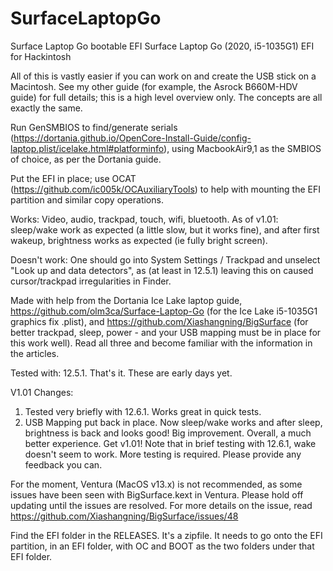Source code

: # SurfaceLaptopGo
Surface Laptop Go bootable EFI
Surface Laptop Go (2020, i5-1035G1) EFI for Hackintosh

All of this is vastly easier if you can work on and create the USB stick on a Macintosh. See my other guide (for example, the Asrock B660M-HDV guide) for full details; this is a high level overview only. The concepts are all exactly the same.

Run GenSMBIOS to find/generate serials (https://dortania.github.io/OpenCore-Install-Guide/config-laptop.plist/icelake.html#platforminfo), using MacbookAir9,1 as the SMBIOS of choice, as per the Dortania guide.

Put the EFI in place; use OCAT (https://github.com/ic005k/OCAuxiliaryTools) to help with mounting the EFI partition and similar copy operations.

Works: Video, audio, trackpad, touch, wifi, bluetooth.  As of v1.01: sleep/wake work as expected (a little slow, but it works fine), and after first wakeup, brightness works as expected (ie fully bright screen).  

Doesn't work: One should go into System Settings / Trackpad and unselect "Look up and data detectors", as (at least in 12.5.1) leaving this on caused cursor/trackpad irregularities in Finder. 

Made with help from the Dortania Ice Lake laptop guide, https://github.com/olm3ca/Surface-Laptop-Go (for the Ice Lake i5-1035G1 graphics fix .plist), and https://github.com/Xiashangning/BigSurface (for better trackpad, sleep, power - and your USB mapping must be in place for this work well).  Read all three and become familiar with the information in the articles. 

Tested with:  12.5.1.  That's it.  These are early days yet. 

V1.01 Changes: 
1.  Tested very briefly with 12.6.1.  Works great in quick tests. 
2.  USB Mapping put back in place.  Now sleep/wake works and after sleep, brightness is back and looks good!  Big improvement. 
Overall,  a much better experience.  Get v1.01!  Note that in brief testing with 12.6.1, wake doesn't seem to work.  More testing is required.  Please provide any feedback you can. 

For the moment, Ventura (MacOS v13.x) is not recommended, as some issues have been seen with BigSurface.kext in Ventura.  Please hold off updating until the issues are resolved.  For more details on the issue, read https://github.com/Xiashangning/BigSurface/issues/48

Find the EFI folder in the RELEASES.  It's a zipfile.  It needs to go onto the EFI partition, in an EFI folder, with OC and BOOT as the two folders under that EFI folder. 
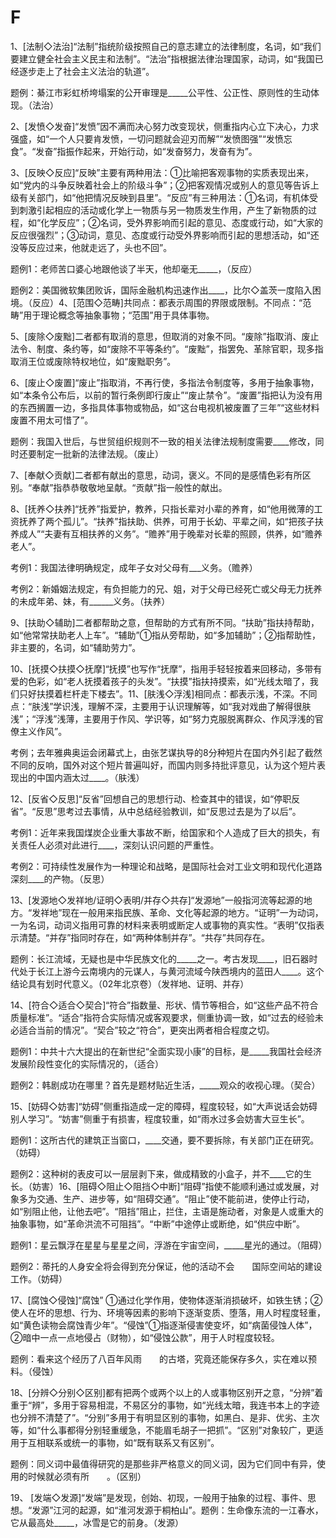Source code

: 

# F

1、\[法制◇法治\]“法制”指统阶级按照自己的意志建立的法律制度，名词，如“我们要建立健全社会主义民主和法制”。“法治”指根据法律治理国家，动词，如“我国已经逐步走上了社会主义法治的轨道”。

题例：綦江市彩虹桥垮塌案的公开审理是\_\_\_\_\_公平性、公正性、原则性的生动体现。（法治）

2、\[发愤◇发奋\]“发愤”因不满而决心努力改变现状，侧重指内心立下决心，力求强盛，如“一个人只要肯发愤，一切问题就会迎刃而解”“发愤图强”“发愤忘食”。“发奋”指振作起来，开始行动，如“发奋努力，发奋有为”。

3、\[反映◇反应\]“反映”主要有两种用法：①比喻把客观事物的实质表现出来，如“党内的斗争反映着社会上的阶级斗争”；②把客观情况或别人的意见等告诉上级有关部门，如“他把情况反映到县里”。“反应”有三种用法：①名词，有机体受到刺激引起相应的活动或化学上一物质与另一物质发生作用，产生了新物质的过程，如“化学反应”；②名词，受外界影响而引起的意见、态度或行动，如“大家的反应很强烈”；③动词，意见、态度或行动受外界影响而引起的思想活动，如“还没等反应过来，他就走远了，头也不回”。

题例1：老师苦口婆心地跟他谈了半天，他却毫无\_\_\_\_\_，（反应）

题例2：美国微软集团败诉，国际金融机构迅速作出\_\_\_\_，比尔◇盖茨一度陷入困境。（反应）4、\[范围◇范畴\]共同点：都表示周围的界限或限制。不同点：“范畴”用于理论概念等抽象事物；“范围”用于具体事物。

5、\[废除◇废黜\]二者都有取消的意思，但取消的对象不同。“废除”指取消、废止法令、制度、条约等，如“废除不平等条约”。“废黜”，指罢免、革除官职，现多指取消王位或废除特权地位，如“废黜职务”。

6、\[废止◇废置\]“废止”指取消，不再行使，多指法令制度等，多用于抽象事物，如“本条令公布后，以前的暂行条例即行废止”“废止禁令”。“废置”指把认为没有用的东西搁置一边，多指具体事物或物品，如“这台电视机被废置了三年”“这些材料废置不用太可惜了”。

题例：我国入世后，与世贸组织规则不一致的相关法律法规制度需要\_\_\_\_修改，同时还要制定一批新的法律法规。（废止）

7、\[奉献◇贡献\]二者都有献出的意思，动词，褒义。不同的是感情色彩有所区别。“奉献”指恭恭敬敬地呈献。“贡献”指一般性的献出。

8、\[抚养◇扶养\]“抚养”指爱护，教养，只指长辈对小辈的养育，如“他用微薄的工资抚养了两个孤儿”。“扶养”指扶助、供养，可用于长幼、平辈之间，如“把孩子扶养成人”“夫妻有互相扶养的义务”。“赡养”用于晚辈对长辈的照顾，供养，如“赡养老人”。

考例1：我国法律明确规定，成年子女对父母有\_\_\_义务。（赡养）

考例2：新婚姻法规定，有负担能力的兄、姐，对于父母已经死亡或父母无力抚养的未成年弟、妹，有\_\_\_\_\_\_义务。（扶养）

9、\[扶助◇辅助\]二者都帮助之意，但帮助的方式有所不同。“扶助”指扶持帮助，如“他常常扶助老人上车”。“辅助”①指从旁帮助，如“多加辅助”；②指帮助性，非主要的，名词，如“辅助劳力”。

10、\[抚摸◇扶摸◇抚摩\]“抚摸”也写作“抚摩”，指用手轻轻按着来回移动，多带有爱的色彩，如“老人抚摸着孩子的头发”。“扶摸”指扶持摸索，如“光线太暗了，我们只好扶摸着栏杆走下楼去”。11、\[肤浅◇浮浅\]相同点：都表示浅，不深。不同点：“肤浅”学识浅，理解不深，主要用于认识理解等，如“我对戏曲了解得很肤浅”；“浮浅”浅薄，主要用于作风、学识等，如“努力克服脱离群众、作风浮浅的官僚主义作风”。

考例；去年雅典奥运会闭幕式上，由张艺谋执导的8分种短片在国内外引起了截然不同的反响，国外对这个短片普遍叫好，而国内则多持批评意见，认为这个短片表现出的中国内涵太过\_\_\_\_。（肤浅）

12、\[反省◇反思\]“反省”回想自己的思想行动、检查其中的错误，如“停职反省”。“反思”思考过去事情，从中总结经验教训，如“反思过去是为了以后”。

考例1：近年来我国煤炭企业重大事故不断，给国家和个人造成了巨大的损失，有关责任人必须对此进行\_\_\_\_，深刻认识问题的严重性。

考例2：可持续性发展作为一种理论和战略，是国际社会对工业文明和现代化道路深刻\_\_\_\_的产物。（反思）

13、\[发源地◇发祥地/证明◇表明/并存◇共存\]“发源地”一般指河流等起源的地方。“发祥地”现在一般用来指民族、革命、文化等起源的地方。“证明”一为动词，一为名词，动词义指用可靠的材料来表明或断定人或事物的真实性。“表明”仅指表示清楚。“并存”指同时存在，如“两种体制并存”。“共存”共同存在。

题例：长江流域，无疑也是中华民族文化的\_\_\_\_\_之一。考古发现\_\_\_\_，旧石器时代处于长江上游今云南境内的元谋人，与黄河流域今陕西境内的蓝田人\_\_\_\_。这个结论具有划时代意义。（02年北京卷）（发祥地、证明、并存）

14、\[符合◇适合◇契合\]“符合”指数量、形状、情节等相合，如“这些产品不符合质量标准”。“适合”指符合实际情况或客观要求，侧重协调一致，如“过去的经验未必适合当前的情况”。“契合”较之“符合”，更突出两者相合程度之切。

题例1：中共十六大提出的在新世纪“全面实现小康”的目标，是\_\_\_\_\_我国社会经济发展阶段性变化的实际情况的，（适合）

题例2：韩剧成功在哪里？首先是题材贴近生活，\_\_\_\_\_观众的收视心理。（契合）

15、\[妨碍◇妨害\]“妨碍”侧重指造成一定的障碍，程度较轻，如“大声说话会妨碍别人学习”。“妨害”侧重于有损害，程度较重，如“雨水过多会妨害大豆生长”。

题例1：这所古代的建筑正当窗口，\_\_\_\_交通，要不要拆除，有关部门正在研究。（妨碍）

题例2：这种树的表皮可以一层层剥下来，做成精致的小盒子，并不\_\_\_\_它的生长。（妨害）16、\[阻碍◇阻止◇阻挡◇中断\]“阻碍”指使不能顺利通过或发展，对象多为交通、生产、进步等，如“阻碍交通”。“阻止”使不能前进，使停止行动，如“别阻止他，让他去吧”。“阻挡”阻止，拦住，主语是施动者，对象是人或重大的抽象事物，如“革命洪流不可阻挡”。“中断”中途停止或断绝，如“供应中断”。

题例1：星云飘浮在星星与星星之间，浮游在宇宙空间，\_\_\_\_\_星光的通过。（阻碍）

题例2：蒂托的人身安全将会得到充分保证，他的活动不会　　国际空间站的建设工作。（妨碍）

17、\[腐蚀◇侵蚀\]“腐蚀” ①通过化学作用，使物体逐渐消损破坏，如铁生锈；②使人在坏的思想、行为、环境等因素的影响下逐渐变质、堕落，用人时程度轻重，如“黄色读物会腐蚀青少年”。“侵蚀”①指逐渐侵害使变坏，如“病菌侵蚀人体”，②暗中一点一点地侵占（财物），如“侵蚀公款”，用于人时程度较轻。

题例：看来这个经历了八百年风雨　　的古塔，究竟还能保存多久，实在难以预料。（侵蚀）

18、\[分辨◇分别◇区别\]都有把两个或两个以上的人或事物区别开之意，“分辨”着重于“辨”，多用于容易相混，不易区分的事物，如“光线太暗，我连书本上的字迹也分辨不清楚了”。“分别”多用于有明显区别的事物，如黑白、是非、优劣、主次等，如“什么事都得分别轻重缓急，不能眉毛胡子一把抓”。“区别”对象较广，更适用于互相联系或统一的事物，如“既有联系又有区别”。

题例：同义词中最值得研究的是那些非严格意义的同义词，因为它们同中有异，使用的时候就必须有所　　。（区别）

19、 \[发端◇发源\]“发端”是发现，创始、初现，一般用于抽象的过程、事件、思想。“发源”江河的起源，如“淮河发源于桐柏山”。题例：生命像东流的一江春水，它从最高处\_\_\_\_\_，冰雪是它的前身。（发源）

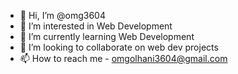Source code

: - 👋 Hi, I’m @omg3604
- 👀 I’m interested in Web Development
- 🌱 I’m currently learning Web Development
- 💞️ I’m looking to collaborate on web dev projects
- 📫 How to reach me - omgolhani3604@gmail.com

<!---
omg3604/omg3604 is a ✨ special ✨ repository because its `README.md` (this file) appears on your GitHub profile.
You can click the Preview link to take a look at your changes.
--->
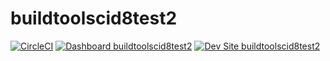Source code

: # buildtoolscid8test2

[![CircleCI](https://circleci.com/gh/kporras07/buildtoolscid8test2.svg?style=shield)](https://circleci.com/gh/kporras07/buildtoolscid8test2)
[![Dashboard buildtoolscid8test2](https://img.shields.io/badge/dashboard-buildtoolscid8test2-yellow.svg)](https://dashboard.pantheon.io/sites/a71f91e2-cb1b-4713-8066-1ea8ceae2e54#dev/code)
[![Dev Site buildtoolscid8test2](https://img.shields.io/badge/site-buildtoolscid8test2-blue.svg)](http://dev-buildtoolscid8test2.pantheonsite.io/)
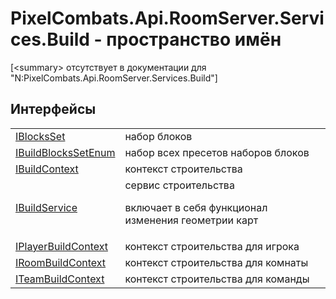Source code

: # PixelCombats.Api.RoomServer.Services.Build - пространство имён


\[&lt;summary&gt; отсутствует в документации для "N:PixelCombats.Api.RoomServer.Services.Build"\]



## Интерфейсы
<table>
<tr>
<td><a href="0514bb4c-a7d5-360c-89cb-e5fc173cf655">IBlocksSet</a></td>
<td>набор блоков</td></tr>
<tr>
<td><a href="64cae2c9-8053-974d-681f-6c37485e59f5">IBuildBlocksSetEnum</a></td>
<td>набор всех пресетов наборов блоков</td></tr>
<tr>
<td><a href="c403cbc5-cc7b-a322-a05c-a86ec765e713">IBuildContext</a></td>
<td>контекст строительства</td></tr>
<tr>
<td><a href="0c6d50d4-5d48-d27d-01df-ca046205aa40">IBuildService</a></td>
<td>сервис строительства <p>включает в себя функционал изменения геометрии карт</p></td></tr>
<tr>
<td><a href="d210fc7f-ece5-52e1-a812-cb4642c7f343">IPlayerBuildContext</a></td>
<td>контекст строительства для игрока</td></tr>
<tr>
<td><a href="1454bf3a-ec8e-658c-da06-a4517b441365">IRoomBuildContext</a></td>
<td>контекст строительства для комнаты</td></tr>
<tr>
<td><a href="83852650-0f61-f79a-9ab0-3947a239dee7">ITeamBuildContext</a></td>
<td>контекст строительства для команды</td></tr>
</table>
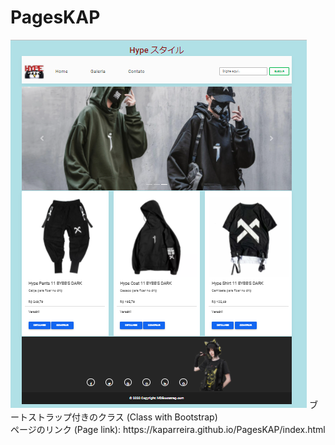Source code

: # PagesKAP
<img src="web.png">
ブートストラップ付きのクラス (Class with Bootstrap) <br>
ページのリンク (Page link): https://kaparreira.github.io/PagesKAP/index.html

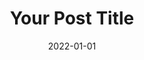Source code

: ---
# Select a combination of below options:
# - page
# - post        
# - references  literature recommendation
# - portfolio   showcase past works
layout: post
# Select one from the following categories:
# - writings    thoughts or stories to be shared with others
# - concepts
category: [category1, category2]


title: "Your Post Title"
date: 2022-01-01

tags: [tag1, tag2]
---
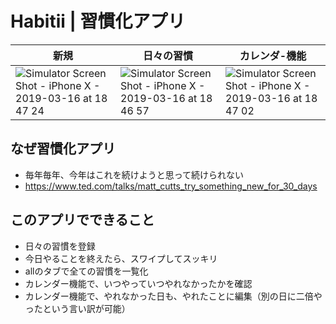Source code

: # Habitii | 習慣化アプリ
| 新規 | 日々の習慣 | カレンダ-機能 |
|---|---|---|
|![Simulator Screen Shot - iPhone X - 2019-03-16 at 18 47 24](https://user-images.githubusercontent.com/22650523/54473580-1b40e500-481d-11e9-9b72-063c3d9e4071.png)|![Simulator Screen Shot - iPhone X - 2019-03-16 at 18 46 57](https://user-images.githubusercontent.com/22650523/54473583-21cf5c80-481d-11e9-87a1-d0d0e3d66db9.png)|![Simulator Screen Shot - iPhone X - 2019-03-16 at 18 47 02](https://user-images.githubusercontent.com/22650523/54473605-4fb4a100-481d-11e9-83e6-095e00a84a6f.png)|


## なぜ習慣化アプリ
- 毎年毎年、今年はこれを続けようと思って続けられない
- https://www.ted.com/talks/matt_cutts_try_something_new_for_30_days

## このアプリでできること
- 日々の習慣を登録
- 今日やることを終えたら、スワイプしてスッキリ
- allのタブで全ての習慣を一覧化
- カレンダー機能で、いつやっていつやれなかったかを確認
- カレンダー機能で、やれなかった日も、やれたことに編集（別の日に二倍やったという言い訳が可能）
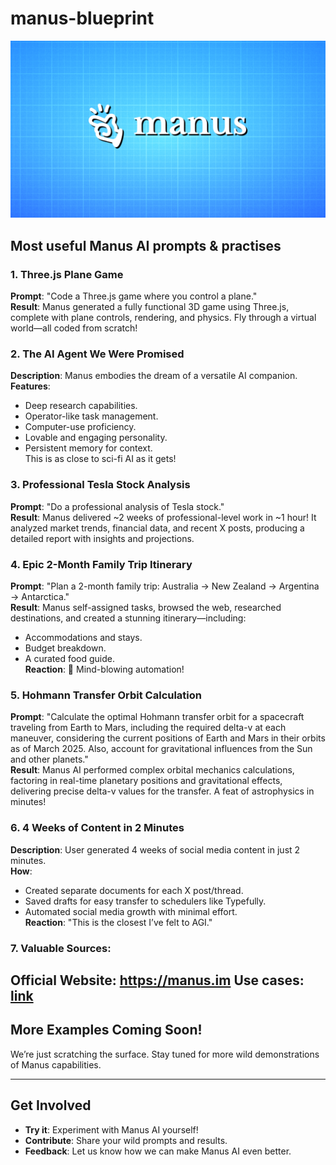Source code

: # manus-blueprint
![image-manus](https://github.com/foreignstyle/manus-blueprint/blob/main/manus-blueprint-image.png)
## Most useful Manus AI prompts &amp; practises

### 1. Three.js Plane Game
**Prompt**: "Code a Three.js game where you control a plane."  
**Result**: Manus generated a fully functional 3D game using Three.js, complete with plane controls, rendering, and physics. Fly through a virtual world—all coded from scratch!

### 2. The AI Agent We Were Promised
**Description**: Manus embodies the dream of a versatile AI companion.  
**Features**:  
- Deep research capabilities.  
- Operator-like task management.  
- Computer-use proficiency.  
- Lovable and engaging personality.  
- Persistent memory for context.  
This is as close to sci-fi AI as it gets!

### 3. Professional Tesla Stock Analysis
**Prompt**: "Do a professional analysis of Tesla stock."  
**Result**: Manus delivered ~2 weeks of professional-level work in ~1 hour! It analyzed market trends, financial data, and recent X posts, producing a detailed report with insights and projections.

### 4. Epic 2-Month Family Trip Itinerary
**Prompt**: "Plan a 2-month family trip: Australia → New Zealand → Argentina → Antarctica."  
**Result**: Manus self-assigned tasks, browsed the web, researched destinations, and created a stunning itinerary—including:  
- Accommodations and stays.  
- Budget breakdown.  
- A curated food guide.  
**Reaction**: 🤯 Mind-blowing automation!


### 5. Hohmann Transfer Orbit Calculation
**Prompt**: "Calculate the optimal Hohmann transfer orbit for a spacecraft traveling from Earth to Mars, including the required delta-v at each maneuver, considering the current positions of Earth and Mars in their orbits as of March 2025. Also, account for gravitational influences from the Sun and other planets."  
**Result**: Manus AI performed complex orbital mechanics calculations, factoring in real-time planetary positions and gravitational effects, delivering precise delta-v values for the transfer. A feat of astrophysics in minutes!

### 6. 4 Weeks of Content in 2 Minutes
**Description**: User generated 4 weeks of social media content in just 2 minutes.  
**How**:  
- Created separate documents for each X post/thread.  
- Saved drafts for easy transfer to schedulers like Typefully.  
- Automated social media growth with minimal effort.  
**Reaction**: "This is the closest I’ve felt to AGI."

### 7. Valuable Sources:
**Official Website**: https://manus.im
**Use cases**: [link](https://manus.im/usecases)
---

## More Examples Coming Soon!
We’re just scratching the surface. Stay tuned for more wild demonstrations of Manus capabilities.

---

## Get Involved
- **Try it**: Experiment with Manus AI yourself!  
- **Contribute**: Share your wild prompts and results.  
- **Feedback**: Let us know how we can make Manus AI even better.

The problem
All lines from the beginning of the material above through the line holding "Put the EFI" are to be given again exactly, and no others; pictures do not go in.

Solution to this problem
Source code

: # SurfaceLaptopGo
Surface Laptop Go bootable EFI
Surface Laptop Go (2020, i5-1035G1) EFI for Hackintosh

All of this is vastly easier if you can work on and create the USB stick on a Macintosh. See my other guide (for example, the Asrock B660M-HDV guide) for full details; this is a high level overview only. The concepts are all exactly the same.

Run GenSMBIOS to find/generate serials (https://dortania.github.io/OpenCore-Install-Guide/config-laptop.plist/icelake.html#platforminfo), using MacbookAir9,1 as the SMBIOS of choice, as per the Dortania guide.

Put the EFI in place; use OCAT (https://github.com/ic005k/OCAuxiliaryTools) to help with mounting the EFI partition and similar copy operations.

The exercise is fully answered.